Monday, September 8, 2014

Artificial Human Farms Could Wipe Out Animal Testing in Three Years - Scientists Claim

Human farms could be the sign of the future
This is one of those creepy "cure being worse than the disease" kind of pieces of news.  It is a bit of genius selling this to the animal rights people as good news, because many drawn to the more radical aspects of that movement don't like people all that much, and therefore don't care what happens to humans, their body parts, or their DNA.  

And all this for the cosmetic industry?  Something tells me there's a bigger agenda than that afoot - like the human organ transplant market...  

I wonder what they use as feed stocks for the cloning of human organs? Or do they even bother to clone the organs? What medium are they grown in?  Where are these organs coming from?  Executed prisoners from Chinese prisons or American corporate private prison industry? Did anyone give consent to their organs being used?  Did they or their grieving relatives ever receive compensation for having their family DNA used this way?

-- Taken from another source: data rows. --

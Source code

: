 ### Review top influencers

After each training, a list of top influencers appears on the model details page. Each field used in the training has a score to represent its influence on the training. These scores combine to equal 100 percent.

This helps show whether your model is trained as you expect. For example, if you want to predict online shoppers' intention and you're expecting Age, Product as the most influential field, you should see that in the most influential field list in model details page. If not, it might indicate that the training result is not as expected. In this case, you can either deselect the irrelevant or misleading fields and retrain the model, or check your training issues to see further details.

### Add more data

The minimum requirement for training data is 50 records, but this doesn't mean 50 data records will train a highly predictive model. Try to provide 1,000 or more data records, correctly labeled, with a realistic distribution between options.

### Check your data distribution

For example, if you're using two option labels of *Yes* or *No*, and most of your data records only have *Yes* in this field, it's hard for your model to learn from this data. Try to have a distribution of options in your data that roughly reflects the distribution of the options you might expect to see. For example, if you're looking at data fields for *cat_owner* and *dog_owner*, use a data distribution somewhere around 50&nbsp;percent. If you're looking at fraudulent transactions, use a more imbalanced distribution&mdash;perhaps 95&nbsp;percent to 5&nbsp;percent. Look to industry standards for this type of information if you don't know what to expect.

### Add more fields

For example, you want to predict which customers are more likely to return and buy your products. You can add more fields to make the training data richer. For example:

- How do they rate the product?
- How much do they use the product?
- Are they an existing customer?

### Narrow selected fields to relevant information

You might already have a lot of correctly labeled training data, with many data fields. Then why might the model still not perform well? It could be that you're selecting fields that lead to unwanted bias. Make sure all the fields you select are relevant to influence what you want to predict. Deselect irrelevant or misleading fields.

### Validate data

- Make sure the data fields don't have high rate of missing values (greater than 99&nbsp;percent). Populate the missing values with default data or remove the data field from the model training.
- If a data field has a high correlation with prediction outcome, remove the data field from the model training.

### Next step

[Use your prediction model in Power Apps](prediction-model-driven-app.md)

Do they even know? -AK

From:
https://uk.news.yahoo.com/artificial-human-farms-could-wipe-animal-testing-three-161846757.html#KXceINE
and
http://www.vetsonline.com/news/latest-headlines/140902-organ-farms-to-eliminate-80percent-of-animal-testing.html

Artificial Human Farms Could Wipe Out Animal Testing in Three Years - Scientists Claim
IB Times
By Samantha Payne | IB Times – Sun, Aug 31, 2014

Artificial humans are set to replace the controversial technique of animal testing, scientists have claimed.

The micro-chipped human machines [notice the use of term "machine" to imply human organs are merely devices? -AK]  due to be available in three years time will remove the need for experiments that claim the lives of up to 90 million animals each year, according to the Sunday Times.

Artificial organs such as lungs, liver, and kidneys are already being used to test cosmetics, chemicals and drugs.

"If our system is approved by the regulators, then it will close down most of the animal-testing laboratories worldwide," said Uwe Markx – a tissue engineer from Technische Universitat Berlin and founder of TissUse, a firm behind the technology.

Marx anticipated human farms could be made up of hundreds of machines.

Factory-made body parts

Scientists from Harvard University are already developing a five-organ version to test conditions such as asthma.

"We are replacing animal testing right now," said Geraldine Hamilton, senior staff scientist at the university's Wyss Institute.

"These systems allow a much greater understanding of the mechanisms of the human body and give us insights that are not possible with animal studies."

The 'organ farms' will replace routine animal tests as well as complex diabetes experiments on monkeys, but 20% of animal testing will continue on conditions such as Alzheimer's disease and hip-replacement therapy.

More than 4 million animals were used in laboratory testing in Britain last year and 115 million animals worldwide.

The development of human-testing machines with cosmetic companies has been prompted since animal testing was banned on cosmetics in Europe and north America.